BEGIN
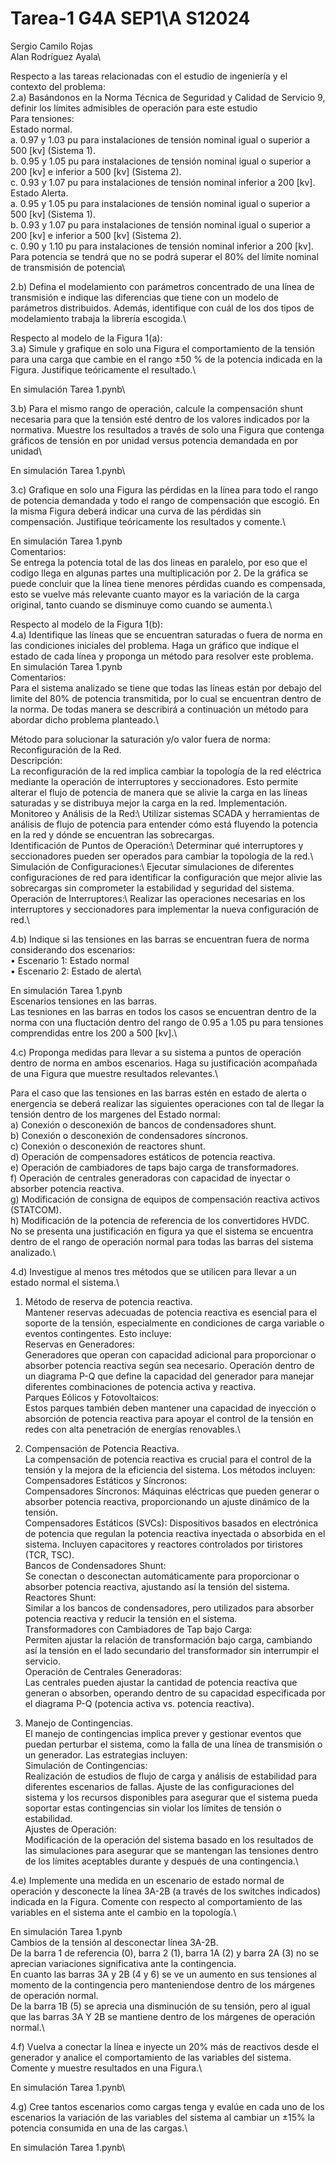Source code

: # Tarea-1 G4A SEP1\A S12024
 Sergio Camilo Rojas\
 Alan Rodríguez Ayala\\

Respecto a las tareas relacionadas con el estudio de ingeniería y el contexto del problema:\
2.a) Basándonos en la Norma Técnica de Seguridad y Calidad de Servicio 9, definir los límites admisibles de operación para este estudio\
Para tensiones:\
Estado normal.\
    a. 0.97 y 1.03 pu para instalaciones de tensión nominal igual o superior a 500 [kv] (Sistema 1).\
    b. 0.95 y 1.05 pu para instalaciones de tensión nominal igual o superior a 200 [kv] e inferior a 500 [kv] (Sistema 2).\
    c. 0.93 y 1.07 pu para instalaciones de tensión nominal inferior a 200 [kv].\
Estado Alerta.\
    a. 0.95 y 1.05 pu para instalaciones de tensión nominal igual o superior a 500 [kv] (Sistema 1).\
    b. 0.93 y 1.07 pu para instalaciones de tensión nominal igual o superior a 200 [kv] e inferior a 500 [kv] (Sistema 2).\
    c. 0.90 y 1.10 pu para instalaciones de tensión nominal inferior a 200 [kv].\
Para potencia se tendrá que no se podrá superar el 80% del límite nominal de transmisión de potencia\\    

2.b) Defina el modelamiento con parámetros concentrado de una línea de transmisión e indique las diferencias que tiene con un modelo de parámetros distribuidos. Además, identifique con cuál de los dos tipos de modelamiento trabaja la librería escogida.\\

Respecto al modelo de la Figura 1(a):\
3.a) Simule y grafique en solo una Figura el comportamiento de la tensión para una carga que cambie en el rango ±50 % de la potencia indicada en la Figura. Justifique teóricamente el resultado.\

En simulación Tarea 1.pynb\\

3.b) Para el mismo rango de operación, calcule la compensación shunt necesaria para que la tensión esté dentro de los
valores indicados por la normativa. Muestre los resultados a través de solo una Figura que contenga gráficos de tensión
en por unidad versus potencia demandada en por unidad\

En simulación Tarea 1.pynb\\

3.c) Grafique en solo una Figura las pérdidas en la línea para todo el rango de potencia demandada y todo el rango de compensación que escogió. En la misma Figura deberá indicar una curva de las pérdidas sin compensación. Justifique teóricamente los resultados y comente.\

En simulación Tarea 1.pynb\
Comentarios:\
Se entrega la potencia total de las dos lineas en paralelo, por eso que el codigo llega en algunas partes una multiplicación por 2. De la gráfica se puede concluir que la línea tiene menores pérdidas cuando es compensada, esto se vuelve más relevante cuanto mayor es la variación de la carga original, tanto cuando se disminuye como cuando se aumenta.\\

Respecto al modelo de la Figura 1(b):\
4.a) Identifique las líneas que se encuentran saturadas o fuera de norma en las condiciones iniciales del problema. Haga un gráfico que indique el estado de cada línea y proponga un método para resolver este problema.\
En simulación Tarea 1.pynb\
Comentarios:\
Para el sistema analizado se tiene que todas las líneas están por debajo del limite del 80% de potencia transmitida, por lo cual se encuentran dentro de la norma. De todas manera se describirá a continuación un método para abordar dicho problema planteado.\

Método para solucionar la saturación y/o valor fuera de norma:\
Reconfiguración de la Red.\
Descripción:\
    La reconfiguración de la red implica cambiar la topología de la red eléctrica mediante la operación de interruptores y seccionadores. Esto permite alterar el flujo de potencia de manera que se alivie la carga en las líneas saturadas y se distribuya mejor la carga en la red.
    Implementación.\
Monitoreo y Análisis de la Red:\ 
    Utilizar sistemas SCADA y herramientas de análisis de flujo de potencia para entender cómo está fluyendo la potencia en la red y dónde se encuentran las sobrecargas.\
Identificación de Puntos de Operación:\ 
    Determinar qué interruptores y seccionadores pueden ser operados para cambiar la topología de la red.\ 
Simulación de Configuraciones:\ 
    Ejecutar simulaciones de diferentes configuraciones de red para identificar la configuración que mejor alivie las sobrecargas sin comprometer la estabilidad y seguridad del sistema.\
Operación de Interruptores:\ 
    Realizar las operaciones necesarias en los interruptores y seccionadores para implementar la nueva configuración de red.\\

4.b) Indique si las tensiones en las barras se encuentran fuera de norma considerando dos escenarios:\
• Escenario 1: Estado normal\
• Escenario 2: Estado de alerta\

En simulación Tarea 1.pynb\
Escenarios tensiones en las barras.\
Las tesniones en las barras en todos los casos se encuentran dentro de la norma con una fluctación dentro del rango de 0.95 a 1.05 pu para tensiones comprendidas entre los 200 a 500 [kv].\\

4.c) Proponga medidas para llevar a su sistema a puntos de operación dentro de norma en ambos escenarios. Haga su justificación acompañada de una Figura que muestre resultados relevantes.\

Para el caso que las tensiones en las barras estén en estado de alerta o energencia se deberá realizar las siguientes operaciones con tal de llegar la tensión dentro de los margenes del Estado normal:\
    a) Conexión o desconexión de bancos de condensadores shunt.\
    b) Conexión o desconexión de condensadores síncronos.\
    c) Conexión o desconexión de reactores shunt.\
    d) Operación de compensadores estáticos de potencia reactiva.\
    e) Operación de cambiadores de taps bajo carga de transformadores.\
    f) Operación de centrales generadoras con capacidad de inyectar o absorber potencia reactiva.\
    g) Modificación de consigna de equipos de compensación reactiva activos (STATCOM).\
    h) Modificación de la potencia de referencia de los convertidores HVDC.\
No se presenta una justificación en figura ya que el sistema se encuentra dentro de el rango de operación normal para todas las barras del sistema analizado.\\

4.d) Investigue al menos tres métodos que se utilicen para llevar a un estado normal el sistema.\

1. Método de reserva de potencia reactiva.\
    Mantener reservas adecuadas de potencia reactiva es esencial para el soporte de la tensión, especialmente en condiciones de carga variable o eventos contingentes. Esto incluye:\
    Reservas en Generadores:\
        Generadores que operan con capacidad adicional para proporcionar o absorber potencia reactiva según sea necesario.
        Operación dentro de un diagrama P-Q que define la capacidad del generador para manejar diferentes combinaciones de potencia activa y reactiva.\
    Parques Eólicos y Fotovoltaicos:\
        Estos parques también deben mantener una capacidad de inyección o absorción de potencia reactiva para apoyar el control de la tensión en redes con alta penetración de energías renovables.\

2. Compensación de Potencia Reactiva.\
    La compensación de potencia reactiva es crucial para el control de la tensión y la mejora de la eficiencia del sistema. Los métodos incluyen:\
    Compensadores Estáticos y Síncronos:\
        Compensadores Síncronos: Máquinas eléctricas que pueden generar o absorber potencia reactiva, proporcionando un ajuste dinámico de la tensión.\
        Compensadores Estáticos (SVCs): Dispositivos basados en electrónica de potencia que regulan la potencia reactiva inyectada o absorbida en el sistema. Incluyen capacitores y reactores controlados por tiristores (TCR, TSC).\
    Bancos de Condensadores Shunt:\
        Se conectan o desconectan automáticamente para proporcionar o absorber potencia reactiva, ajustando así la tensión del sistema.\
    Reactores Shunt:\
        Similar a los bancos de condensadores, pero utilizados para absorber potencia reactiva y reducir la tensión en el sistema.\
    Transformadores con Cambiadores de Tap bajo Carga:\
        Permiten ajustar la relación de transformación bajo carga, cambiando así la tensión en el lado secundario del transformador sin interrumpir el servicio.\
    Operación de Centrales Generadoras:\
        Las centrales pueden ajustar la cantidad de potencia reactiva que generan o absorben, operando dentro de su capacidad especificada por el diagrama P-Q (potencia activa vs. potencia reactiva).

3. Manejo de Contingencias.\
    El manejo de contingencias implica prever y gestionar eventos que puedan perturbar el sistema, como la falla de una línea de transmisión o un generador. Las estrategias incluyen:\
    Simulación de Contingencias:\
        Realización de estudios de flujo de carga y análisis de estabilidad para diferentes escenarios de fallas. Ajuste de las configuraciones del sistema y los recursos disponibles para asegurar que el sistema pueda soportar estas contingencias sin violar los límites de tensión o estabilidad.\
    Ajustes de Operación:\
        Modificación de la operación del sistema basado en los resultados de las simulaciones para asegurar que se mantengan las tensiones dentro de los límites aceptables durante y después de una contingencia.\\

4.e) Implemente una medida en un escenario de estado normal de operación y desconecte la línea 3A-2B (a través de los switches indicados) indicada en la Figura. Comente con respecto al comportamiento de las variables en el sistema ante el cambio en la topología.\

En simulación Tarea 1.pynb\
Cambios de la tensión al desconectar línea 3A-2B.\
De la barra 1 de referencia (0), barra 2 (1), barra 1A (2) y barra 2A (3) no se aprecian variaciones significativa ante la contingencia. \
En cuanto las barras 3A y 2B (4 y 6) se ve un aumento en sus tensiones al momento de la contingencia pero manteniendose dentro de los márgenes de operación normal.\
De la barra 1B (5) se aprecia una disminución de su tensión, pero al igual que las barras 3A Y 2B se mantiene dentro de los márgenes de operación normal.\\

4.f) Vuelva a conectar la línea e inyecte un 20% más de reactivos desde el generador y analice el comportamiento de las variables del sistema. Comente y muestre resultados en una Figura.\

En simulación Tarea 1.pynb\\

4.g) Cree tantos escenarios como cargas tenga y evalúe en cada uno de los escenarios la variación de las variables del sistema al cambiar un ±15% la potencia consumida en una de las cargas.\

En simulación Tarea 1.pynb\\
END
**TRY IT**
Work through the records above. Copy every line with the string "pueden".

**ANSWER BELOW**
    Determinar qué interruptores y seccionadores pueden ser operados para cambiar la topología de la red.\ 
        Compensadores Síncronos: Máquinas eléctricas que pueden generar o absorber potencia reactiva, proporcionando un ajuste dinámico de la tensión.\
        Las centrales pueden ajustar la cantidad de potencia reactiva que generan o absorben, operando dentro de su capacidad especificada por el diagrama P-Q (potencia activa vs. potencia reactiva).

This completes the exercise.